Collect each line of the entries that holds the string "IDeleteDb".

[[ RECORDS SUPPLIED open ]]

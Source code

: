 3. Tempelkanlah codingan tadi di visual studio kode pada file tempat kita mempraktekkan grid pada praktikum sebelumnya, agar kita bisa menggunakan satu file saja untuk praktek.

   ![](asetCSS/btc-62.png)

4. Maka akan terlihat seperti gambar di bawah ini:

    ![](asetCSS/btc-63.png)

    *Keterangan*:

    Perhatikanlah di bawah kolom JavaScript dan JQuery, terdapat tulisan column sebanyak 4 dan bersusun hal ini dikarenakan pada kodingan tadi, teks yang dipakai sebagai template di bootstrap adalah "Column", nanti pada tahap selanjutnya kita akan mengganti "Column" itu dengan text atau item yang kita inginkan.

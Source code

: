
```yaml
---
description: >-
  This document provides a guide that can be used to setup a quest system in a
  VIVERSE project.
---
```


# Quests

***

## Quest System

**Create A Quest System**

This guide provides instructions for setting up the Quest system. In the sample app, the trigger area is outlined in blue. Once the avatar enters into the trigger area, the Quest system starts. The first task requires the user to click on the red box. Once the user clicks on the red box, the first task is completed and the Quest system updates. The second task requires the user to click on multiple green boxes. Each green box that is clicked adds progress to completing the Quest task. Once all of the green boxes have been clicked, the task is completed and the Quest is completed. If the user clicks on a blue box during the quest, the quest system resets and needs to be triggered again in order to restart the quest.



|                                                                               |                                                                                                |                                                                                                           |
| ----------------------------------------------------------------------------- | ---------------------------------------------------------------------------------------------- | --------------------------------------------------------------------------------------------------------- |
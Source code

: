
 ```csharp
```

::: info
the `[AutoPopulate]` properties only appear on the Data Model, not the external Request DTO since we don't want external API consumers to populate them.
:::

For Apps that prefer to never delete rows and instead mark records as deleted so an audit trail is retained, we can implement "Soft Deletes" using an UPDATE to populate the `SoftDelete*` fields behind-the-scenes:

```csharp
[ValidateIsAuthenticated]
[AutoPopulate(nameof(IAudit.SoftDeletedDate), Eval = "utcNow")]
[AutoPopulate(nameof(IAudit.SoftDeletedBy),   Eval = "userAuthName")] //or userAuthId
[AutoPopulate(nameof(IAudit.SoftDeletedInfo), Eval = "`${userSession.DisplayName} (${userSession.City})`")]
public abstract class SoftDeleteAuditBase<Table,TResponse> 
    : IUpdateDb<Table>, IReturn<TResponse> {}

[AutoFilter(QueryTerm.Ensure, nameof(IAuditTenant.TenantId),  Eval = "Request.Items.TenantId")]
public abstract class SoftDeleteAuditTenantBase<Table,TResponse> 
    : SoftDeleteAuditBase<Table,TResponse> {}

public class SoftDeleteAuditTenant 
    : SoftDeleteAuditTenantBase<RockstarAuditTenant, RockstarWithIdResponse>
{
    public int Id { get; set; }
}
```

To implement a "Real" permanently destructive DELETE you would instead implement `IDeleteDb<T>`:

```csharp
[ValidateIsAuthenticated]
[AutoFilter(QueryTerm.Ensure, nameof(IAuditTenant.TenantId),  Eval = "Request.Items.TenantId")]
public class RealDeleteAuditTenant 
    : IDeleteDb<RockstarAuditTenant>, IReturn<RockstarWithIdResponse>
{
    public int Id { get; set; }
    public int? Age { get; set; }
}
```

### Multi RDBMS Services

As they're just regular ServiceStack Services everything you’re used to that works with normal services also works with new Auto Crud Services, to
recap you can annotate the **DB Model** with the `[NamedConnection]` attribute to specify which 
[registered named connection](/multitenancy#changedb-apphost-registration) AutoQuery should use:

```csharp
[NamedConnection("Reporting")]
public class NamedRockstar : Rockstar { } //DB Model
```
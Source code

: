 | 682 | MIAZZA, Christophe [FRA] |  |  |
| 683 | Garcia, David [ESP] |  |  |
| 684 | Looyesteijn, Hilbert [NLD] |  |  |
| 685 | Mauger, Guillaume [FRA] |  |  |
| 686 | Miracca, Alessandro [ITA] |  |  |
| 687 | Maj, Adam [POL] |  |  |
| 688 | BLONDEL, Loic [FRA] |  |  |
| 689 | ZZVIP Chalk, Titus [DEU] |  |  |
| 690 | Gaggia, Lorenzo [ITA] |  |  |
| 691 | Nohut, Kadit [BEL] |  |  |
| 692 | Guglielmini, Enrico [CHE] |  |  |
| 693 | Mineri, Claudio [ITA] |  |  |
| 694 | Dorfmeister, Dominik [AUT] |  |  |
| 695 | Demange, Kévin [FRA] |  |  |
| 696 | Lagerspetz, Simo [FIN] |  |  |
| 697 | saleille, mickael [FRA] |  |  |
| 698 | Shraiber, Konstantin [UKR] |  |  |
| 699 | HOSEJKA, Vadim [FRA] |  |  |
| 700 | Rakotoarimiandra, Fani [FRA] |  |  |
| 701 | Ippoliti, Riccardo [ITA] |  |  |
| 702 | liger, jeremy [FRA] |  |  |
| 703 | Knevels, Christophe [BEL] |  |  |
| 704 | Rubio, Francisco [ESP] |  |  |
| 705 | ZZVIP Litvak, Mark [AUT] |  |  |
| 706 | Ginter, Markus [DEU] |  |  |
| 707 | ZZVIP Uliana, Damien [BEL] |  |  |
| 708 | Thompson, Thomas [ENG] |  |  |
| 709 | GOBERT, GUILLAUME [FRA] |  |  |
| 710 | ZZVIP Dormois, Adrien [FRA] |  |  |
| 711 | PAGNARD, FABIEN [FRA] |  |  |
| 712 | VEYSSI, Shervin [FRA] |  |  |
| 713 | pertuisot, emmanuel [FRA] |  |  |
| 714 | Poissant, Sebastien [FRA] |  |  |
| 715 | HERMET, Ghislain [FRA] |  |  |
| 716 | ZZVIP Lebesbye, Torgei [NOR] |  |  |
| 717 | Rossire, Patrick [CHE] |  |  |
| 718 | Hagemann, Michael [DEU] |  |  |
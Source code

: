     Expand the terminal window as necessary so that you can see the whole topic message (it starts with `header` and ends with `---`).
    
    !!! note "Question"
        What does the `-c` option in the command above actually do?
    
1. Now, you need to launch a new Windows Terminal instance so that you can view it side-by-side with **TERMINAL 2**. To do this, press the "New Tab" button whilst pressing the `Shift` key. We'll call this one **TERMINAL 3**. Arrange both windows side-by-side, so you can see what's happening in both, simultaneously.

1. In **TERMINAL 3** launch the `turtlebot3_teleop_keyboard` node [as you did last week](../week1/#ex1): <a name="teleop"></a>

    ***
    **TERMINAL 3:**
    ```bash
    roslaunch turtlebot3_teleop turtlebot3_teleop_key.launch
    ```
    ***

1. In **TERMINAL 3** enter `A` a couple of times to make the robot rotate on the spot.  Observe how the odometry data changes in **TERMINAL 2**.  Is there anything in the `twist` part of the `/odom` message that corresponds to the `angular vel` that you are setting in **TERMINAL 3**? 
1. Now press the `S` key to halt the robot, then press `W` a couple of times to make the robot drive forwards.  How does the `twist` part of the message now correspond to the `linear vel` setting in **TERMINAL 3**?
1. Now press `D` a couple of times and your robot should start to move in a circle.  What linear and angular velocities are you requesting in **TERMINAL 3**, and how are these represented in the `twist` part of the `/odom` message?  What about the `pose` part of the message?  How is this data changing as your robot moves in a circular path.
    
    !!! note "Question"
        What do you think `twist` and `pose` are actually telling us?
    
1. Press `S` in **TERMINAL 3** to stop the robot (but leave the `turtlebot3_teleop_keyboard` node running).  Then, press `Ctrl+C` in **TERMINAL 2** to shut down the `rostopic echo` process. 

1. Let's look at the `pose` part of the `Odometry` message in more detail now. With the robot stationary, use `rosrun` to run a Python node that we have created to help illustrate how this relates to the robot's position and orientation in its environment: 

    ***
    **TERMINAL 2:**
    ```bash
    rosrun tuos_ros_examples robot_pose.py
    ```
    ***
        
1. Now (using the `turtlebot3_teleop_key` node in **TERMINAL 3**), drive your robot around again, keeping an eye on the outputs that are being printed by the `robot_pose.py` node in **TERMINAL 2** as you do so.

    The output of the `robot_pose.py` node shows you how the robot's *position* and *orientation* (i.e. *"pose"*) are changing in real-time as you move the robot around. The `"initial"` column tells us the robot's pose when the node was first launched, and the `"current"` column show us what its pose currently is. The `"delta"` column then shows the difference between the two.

[[ RECORDS SUPPLIED closed ]]

**OUTPUT OF THE EXERCISE**:
To implement a "Real" permanently destructive DELETE you would instead implement `IDeleteDb<T>`:
    : IDeleteDb<RockstarAuditTenant>, IReturn<RockstarWithIdResponse>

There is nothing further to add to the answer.